The dynamic between the three follows a fairly conventional path, with Caesar attempting to impart as much wisdom as he can to his adolescent son, while Koba acts as the confidant for all of Blue Eye’s doubts and concerns, a relationship that builds a foundation of trust to be exploited. These three characters play out a very Shakespearean-esque story, complete with lies, deceit, and betrayal. It does not draw from one story as completely as The Lion King did from Hamlet, but it comes particularly close in certain places, even drawing from the Disney adaptation by giving Koba a face full of scars.
These scars tie back to the first movie, where the apes live their lives in laboratories, tested on, or as Koba considered it, tortured. His fear and hatred of humans stems from the experiences tied to his scars, and, while not the strongest theme in this movie, bring up the question of how far animal testing can really go without becoming inhumane. In the world created by writers Rick Jaffa, Amanda Silver, and Mark Bomback, and director Matt Reeves, it is impossible to call these apes anything other than “human.” While not physiologically accurate, their entire culture, relationships, interactions, the sentience, and community structure that humanity rests upon are so similar that, if not for the hair covering the ape bodies, would be indistinguishable from a human colony.

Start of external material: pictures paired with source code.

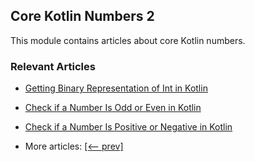 ## Core Kotlin Numbers 2

This module contains articles about core Kotlin numbers.

### Relevant Articles
- [Getting Binary Representation of Int in Kotlin](https://www.baeldung.com/kotlin/int-binary-representation)
- [Check if a Number Is Odd or Even in Kotlin](https://www.baeldung.com/kotlin/number-odd-even)
- [Check if a Number Is Positive or Negative in Kotlin](https://www.baeldung.com/kotlin/number-sign)


- More articles: [[<-- prev]](../core-kotlin-numbers)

The actual human colony in Dawn comes across as incredibly similar, if less developed from a story standpoint. Little is shown of the day-to-day functions of this electricity-starved last refuge of humanity, other than their constant attempts to contact the outside world. Lead by Malcolm (Jason Clarke) and Dreyfus (Gary Oldman), the two came from some kind of military background before coming together to found the colony in San Francisco. Malcolm plays the part of ambassador to the ape colony, along with his new wife Ellie (Keri Russell), and his son Alexander (Kodi Smit-McPhee).
Of the cross-species relationships formed, the best developed one is between Caesar and Malcolm, with Alexander serving as a somewhat competent way to convey the parity between the apes and humans, and Ellie repairing relationships by using her medical expertise to care for various important members of the ape colony. Ellie and Alexander do allow Malcolm to come across as a family man, but exist only to give Malcolm the depth expected from main characters and not as characters themselves.

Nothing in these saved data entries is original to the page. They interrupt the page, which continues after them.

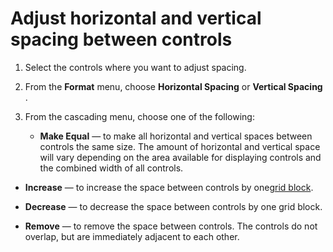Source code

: 
# Adjust horizontal and vertical spacing between controls




1. Select the controls where you want to adjust spacing.
    
2. From the  **Format** menu, choose **Horizontal Spacing** or **Vertical Spacing** .
    
3. From the cascading menu, choose one of the following:
    
    
    
      -  **Make Equal** — to make all horizontal and vertical spaces between controls the same size. The amount of horizontal and vertical space will vary depending on the area available for displaying controls and the combined width of all controls.
    
  -  **Increase** — to increase the space between controls by one[grid block](7ce2c60f-29fb-96e2-2516-73c99a6e7cff.md).
    
  -  **Decrease** — to decrease the space between controls by one grid block.
    
  -  **Remove** — to remove the space between controls. The controls do not overlap, but are immediately adjacent to each other.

Yet the entire human cast is secondary to the ape cast, almost mirroring each other perfectly, with the human side distinctly less developed and two-dimensional. Each side has a level-headed leader, an adolescent child that grows in competence over the course of the movie, and an antagonistic second-in command that facilitates the conflict in the movie. It is the second-in-command characters that provide the most excitement for the duration of the movie, making it worth the audience’s time to root for the two main characters. The amount of fear the two are slowly consumed by creates dramatic obstacles to overcome, and even more amazing scenes for Reeves and his cinematographer Michael Seresin to shoot.
This idea of fear is where the heart of the movie lies, both on the human and ape side, though they take shape in very different ways. For the humans, it is the prospect of losing all power again in a matter of weeks, once the diesel fuel runs out. It would plunge the currently peaceful colony back into the lawless rioting that plagued the remainder of humanity once the virus wiped out the majority of the population, something Malcolm and Dreyfus fear above all else.
Instead of a ticking clock to build tension for the apes, it is the discovery of humans that sows the seeds of fear. Born from the scars given to him in human laboratories, Koba stands at the head of this fear, anxious to fight back against the newly discovered colony. Opposed by Caesar and his message of peace, Koba works to create a culture of fear, attempting to rally others behind him.
Dawn of the Planet of the Apes, despite lacking strong human characters, produces some of the most memorable characters of any kind of 2014. Serkis, as is his wont, sets the standard for motion capture actors with the help of Weta Digital, the visual effects department for the movie. Kebbell’s Koba matches Serkis step-for-step, providing the movie with what should become a legendary villain. Together, they provide the foundation for one of the best movies of 2014, and one of the best sci-fi movies of the decade.